Nearly forty years have passed since Imre Lakatos published his paper Proofs and Refutations over four successive issues of the British Journal for the Philosophy of Science. Two years after his untimely death in 1974, these articles, along with other sections of his doctoral thesis, were published as a book (Lakatos 1976). It was only then that (generally favourable) reviews of his work appeared, among them notably one by Quine (1977). Uncharacteristically for a piece of philosophy of mathematics written in the latter half of the twentieth century, even mathematicians appeared to enjoy it. Davis and Hersh (1981: 347), themselves mathematicians, maintain that before it appeared in book form it was a ‘sort of underground classic among mathematicians, known only to those intrepid souls who ventured into the bound volumes of the British Journal for the Philosophy of Science’. And yet, despite receiving praise from mathematicians and positive reviews from philosophers, very few attempts have been made to build on Lakatos's ideas.
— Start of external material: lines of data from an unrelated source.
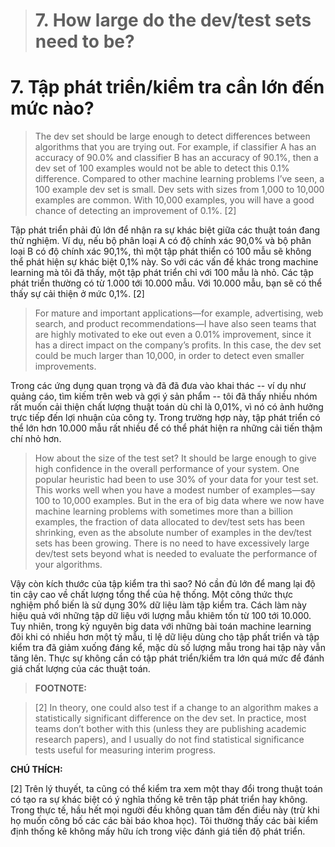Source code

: > # 7. How large do the dev/test sets need to be?

# 7. Tập phát triển/kiểm tra cần lớn đến mức nào?

> The dev set should be large enough to detect differences between algorithms that you are trying out. For example, if classifier A has an accuracy of 90.0% and classifier B has an accuracy of 90.1%, then a dev set of 100 examples would not be able to detect this 0.1% difference. Compared to other machine learning problems I’ve seen, a 100 example dev set is small. Dev sets with sizes from 1,000 to 10,000 examples are common. With 10,000 examples, you will have a good chance of detecting an improvement of 0.1%. [2]

Tập phát triển phải đủ lớn để nhận ra sự khác biệt giữa các thuật toán đang thử nghiệm. Ví dụ, nếu bộ phân loại A có độ chính xác 90,0% và bộ phân loại B có độ chính xác 90,1%, thì một tập phát thiển có 100 mẫu sẽ không thể phát hiện sự khác biệt 0,1% này. So với các vấn đề khác trong machine learning mà tôi đã thấy, một tập phát triển chỉ với 100 mẫu là nhỏ. Các tập phát triển thường có từ 1.000 tới 10.000 mẫu. Với 10.000 mẫu, bạn sẽ có thể thấy sự cải thiện ở mức 0,1%. [2]

> For mature and important applications—for example, advertising, web search, and product recommendations—I have also seen teams that are highly motivated to eke out even a 0.01% improvement, since it has a direct impact on the company’s profits. In this case, the dev set could be much larger than 10,000, in order to detect even smaller improvements.

Trong các ứng dụng quan trọng và đã đã đưa vào khai thác -- ví dụ như quảng cáo, tìm kiếm trên web và gợi ý sản phẩm -- tôi đã thấy nhiều nhóm rất muốn cải thiện chất lượng thuật toán dù chỉ là 0,01%, vì nó có ảnh hưởng trực tiếp đến lợi nhuận của công ty. Trong trường hợp này, tập phát triển có thể lớn hơn 10.000 mẫu rất nhiều để có thể phát hiện ra những cải tiến thậm chí nhỏ hơn.

> How about the size of the test set? It should be large enough to give high confidence in the overall performance of your system. One popular heuristic had been to use 30% of your data for your test set. This works well when you have a modest number of examples—say 100 to 10,000 examples. But in the era of big data where we now have machine learning problems with sometimes more than a billion examples, the fraction of data allocated to dev/test sets has been shrinking, even as the absolute number of examples in the dev/test sets has been growing. There is no need to have excessively large dev/test sets beyond what is needed to evaluate the performance of your algorithms.

Vậy còn kích thước của tập kiểm tra thì sao? Nó cần đủ lớn để mang lại độ tin cậy cao về chất lượng tổng thể của hệ thống. Một công thức thực nghiệm phổ biến là sử dụng 30% dữ liệu làm tập kiểm tra. Cách làm này hiệu quả với những tập dữ liệu với lượng mẫu khiêm tốn từ 100 tới 10.000. Tuy nhiên, trong kỷ nguyên big data với những bài toán machine learning đôi khi có nhiều hơn một tỷ mẫu, tỉ lệ dữ liệu dùng cho tập phất triển và tập kiểm tra đã giảm xuống đáng kể, mặc dù số lượng mẫu trong hai tập này vẫn tăng lên. Thực sự không cần có tập phát triển/kiểm tra lớn quá mức để đánh giá chất lượng của các thuật toán.


> **FOOTNOTE:**

> [2] In theory, one could also test if a change to an algorithm makes a statistically significant difference on the dev set. In practice, most teams don’t bother with this (unless they are publishing academic research papers), and I usually do not find statistical significance tests useful for measuring interim progress.

**CHÚ THÍCH:**

[2] Trên lý thuyết, ta cũng có thể kiểm tra xem một thay đổi trong thuật toán có tạo ra sự khác biệt có ý nghĩa thống kê trên tập phát triển hay không. Trong thực tế, hầu hết mọi người đều không quan tâm đến điều này (trừ khi họ muốn công bố các các bài báo khoa học). Tôi thường thấy các bài kiểm định thống kê không mấy hữu ích trong việc đánh giá tiến độ phát triển.
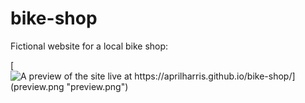 # bike-shop
Fictional website for a local bike shop: 



[![A preview of the site live at https://aprilharris.github.io/bike-shop/](preview.png "preview.png")](https://aprilharris.github.io/bike-shop/)
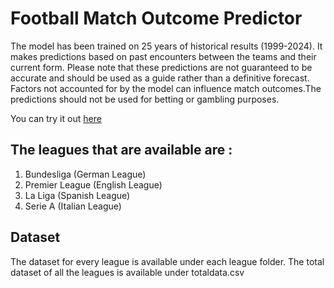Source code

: # Football Match Outcome Predictor 

The model has been trained on 25 years of historical results (1999-2024). It makes predictions based on past encounters between the teams and their current form. Please note that these predictions are not guaranteed to be accurate and should be used as a guide rather than a definitive forecast. Factors not accounted for by the model can influence match outcomes.The predictions should not be used for betting or gambling purposes.

You can try it out [here](https://football-match-predictor.streamlit.app/)

## The leagues that are available are :

1. Bundesliga (German League)
2. Premier League (English League)
3. La Liga (Spanish League)
4. Serie A (Italian League)

## Dataset 

The dataset for every league is available under each league folder. The total dataset of all the leagues is available under totaldata.csv
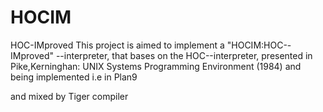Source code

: # HOCIM
HOC-IMproved
This project is aimed to implement a "HOCIM:HOC--IMproved" --interpreter, that bases on the HOC--interpreter, presented in 
Pike,Kerninghan: UNIX Systems Programming Environment (1984) and being implemented i.e in Plan9


and mixed by Tiger compiler


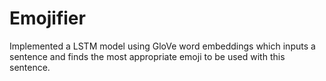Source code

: # Emojifier
Implemented a LSTM model using GloVe word embeddings
which inputs a sentence and finds the most appropriate
emoji to be used with this sentence.
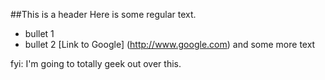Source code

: ##This is a header
Here is some regular text.
* bullet 1
* bullet 2
[Link to Google] (http://www.google.com)
and some more text

fyi: I'm going to totally geek out over this.
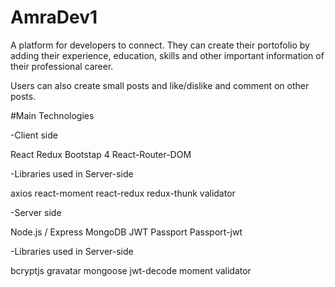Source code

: # AmraDev1

A platform for developers to connect. They can create their portofolio by adding their experience, education, skills and other important information of their professional career.

Users can also create small posts and like/dislike and comment on other posts.


#Main Technologies

-Client side

React
Redux
Bootstap 4
React-Router-DOM


-Libraries used in Server-side

axios
react-moment
react-redux
redux-thunk
validator

-Server side

Node.js / Express
MongoDB
JWT
Passport
Passport-jwt

-Libraries used in Server-side

bcryptjs
gravatar
mongoose
jwt-decode
moment
validator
I shall begin by assessing the later Lakatos's portrayal of the way mathematical theories develop. Then, after defending him from a number of criticisms that have been aimed at his work, I shall be arguing later in this chapter that Lakatos was overly concerned with questioning the status of the accepted statements of an established mathematical theory, and that accordingly he did not pay sufficient attention to its more conceptual features, including its relationships with other theories, an imbalance which was not so noticeable in his treatment of informal theories, but which emerges quite plainly when he touches on modern mathematics.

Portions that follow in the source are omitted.